難病を克服し、社会貢献活動に邁進する荒井daze善正氏

 手術を受けて雪上に復帰してからというもの、気ままに滑り倒していたDAZEはある日、彼女に問いただされた。

「結婚すんの? しないの? いや、いいんだけどさ。私まだ次に行けるから、はっきりしてもらっていい?」

 というかな~り強めの確認があり、骨髄移植から約1年後、2人は晴れて結婚した。

「一応プロポーズは移植前にしてたんですよ。ちゃんと指輪も渡してました。でも骨髄移植が終わって冬になったら好き放題に滑り倒してたので、そんなふうに言われてしまいました(笑)」

 夫人は今もDAZEの活動を支えてくれている。SNOWBANKを立ち上げて数年後、大きな赤字を出した際にも「本当に素晴らしい活動だから続けたほうがいい」と強く背中を押してくれたという。

離婚届か、履歴書か…

 ただし、一つ条件を出された。

「プロスノーボーダーとSNOWBANK、どちらも続けるなら離婚届か履歴書どっちか書いてね」

 履歴書の方を選んだDAZEは、それから大手保険代理店の面接を受けて採用された。そこでは順調に成果を残していき、店長を任されるまでになった。SNOWBANKの活動が忙しくなると続けられなくなったが、その時の経験を生かし、今でもDAZEは別の会社でライフプランニングや発達障害児童の進路相談を行なっている。

 SNOWBANKの方もどんどん広がりを見せ、DAZEはDAZEBANDという自らのロックバンドを率いて、音楽方面にも進出している。代々木公園でのスノーボードイベントと同様に、新規の献血・骨髄ドナー獲得のためには「献血・骨髄バンク“らしくない”場所に飛び込んでいかなければ」という信念に基づいての行動。トーキョ―タナカ、サンボマスター、10–FEET G-FREAK FACTORYなど多くのバンドの力を借りながら、献血・骨髄バンクドナー登録啓発のためのイベントを定期的に開催している。 

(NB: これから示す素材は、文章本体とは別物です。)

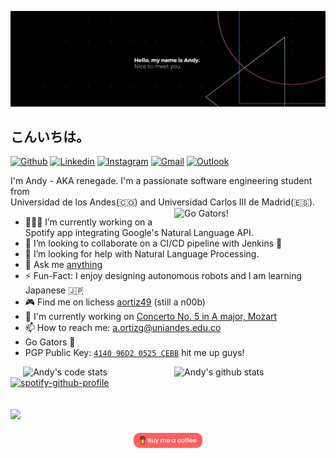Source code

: [![Header](https://raw.githubusercontent.com/aortiz49/aortiz49/master/readme_banner.png "Header")](https://andyortiz.xyz/)
 
 ## こんいちは。
[![Github](https://img.shields.io/badge/-Github-000?style=flat&logo=Github&logoColor=white)](https://github.com/aortiz49)
[![Linkedin](https://img.shields.io/badge/-LinkedIn-blue?style=flat&logo=Linkedin&logoColor=white)](https://www.linkedin.com/in/aortiz49/)
[![Instagram](https://img.shields.io/badge/-Instagram-c13584?style=flat&labelColor=c13584&logo=instagram&logoColor=white)](https://www.instagram.com/andyortiz93/)
[![Gmail](https://img.shields.io/badge/-Gmail-c14438?style=flat&logo=Gmail&logoColor=white)](mailto:a.ortizg93@gmail.com)
[![Outlook](https://img.shields.io/badge/-Outlook-0078D4?style=flat&logo=Microsoft-Outlook&logoColor=white)](mailto:a.ortizg@uniandes.edu.co)

I'm Andy - AKA renegade. I'm a passionate software engineering student from <br> Universidad de los Andes(🇨🇴) and Universidad Carlos III de Madrid(🇪🇸). </br>
<img width="48%" align="right" alt="Go Gators!" src="https://media.giphy.com/media/MaNu5veVbWkEovTurC/giphy-downsized.gif" />


- 👨🏽‍💻 I’m currently working on a Spotify app integrating Google's Natural Language API. 
- 👯 I’m looking to collaborate on a CI/CD pipeline with Jenkins 🤝  
- 🤔 I’m looking for help with Natural Language Processing.  
- 💬 Ask me [anything](https://github.com/aortiz49/aortiz49/issues/1)
- ⚡️ Fun-Fact: I enjoy designing autonomous robots and I am learning Japanese 🇯🇵
- 🎮 Find me on lichess [aortiz49](https://lichess.org/@/aortiz49) (still a n00b)
- 🎻 I'm currently working on [Concerto No. 5 in A major, Mozart](https://www.youtube.com/watch?v=FfXSJu4z-2M)
- 📫 How to reach me: a.ortizg@uniandes.edu.co
- Go Gators 🐊
- PGP Public Key: [`4140 96D2 0525 CEBB`](https://keybase.io/andyortiz49/pgp_keys.asc) hit me up guys! 

<p>
   <img width="48%" align="right" alt="Andy's github stats" src="https://github-readme-stats.vercel.app/api?username=aortiz49&count_private=true&show_icons=true&hide_border=true&hide=stars&show_icons=true&theme=radical" />
  <img width="48%" align="right" alt="Andy's code stats" src="https://github-readme-stats.vercel.app/api/top-langs/?username=aortiz49&layout=compact&theme=radical&hide=batchfile,html,css&hide_border=true" />
  </p>
 
 </p>



 [![spotify-github-profile](https://spotify-github-profile.vercel.app/api/view?uid=125208069&cover_image=true&theme=default)](https://spotify-github-profile.vercel.app/api/view?uid=125208069&redirect=true)
<!--- [](https://visitor-badge.glitch.me/badge?page_id=aortiz49.aortiz49) --->
 ![](https://komarev.com/ghpvc/?username=aortiz49&style=plastic&color=orange)
 ------

   <p align="center">
<a href="https://www.buymeacoffee.com/aortiz49" target="_blank">
      <img width="22%" align="center" alt="Buy me a coffee" src="https://raw.githubusercontent.com/aortiz49/aortiz49/master/buymecoffee.png"/>
  </a></p>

 それらすべての根幹にはスノーボーダーとしてのDAZEがいる。

「志の仕事はSNOWBANK。仕える仕事はライフプラン事業。私事の仕事はスノーボードだと思っています。プロスノーボーダーとしては、今まで残してきた写真を超えるものを残したいですね。自分は動画よりも写真映えするタイプ。だから納得できる一枚を、自己満足じゃなく、どこかの誌面を飾れるようなものをいつか残したいんです」

荒井daze善正(Arai daze Yoshimasa)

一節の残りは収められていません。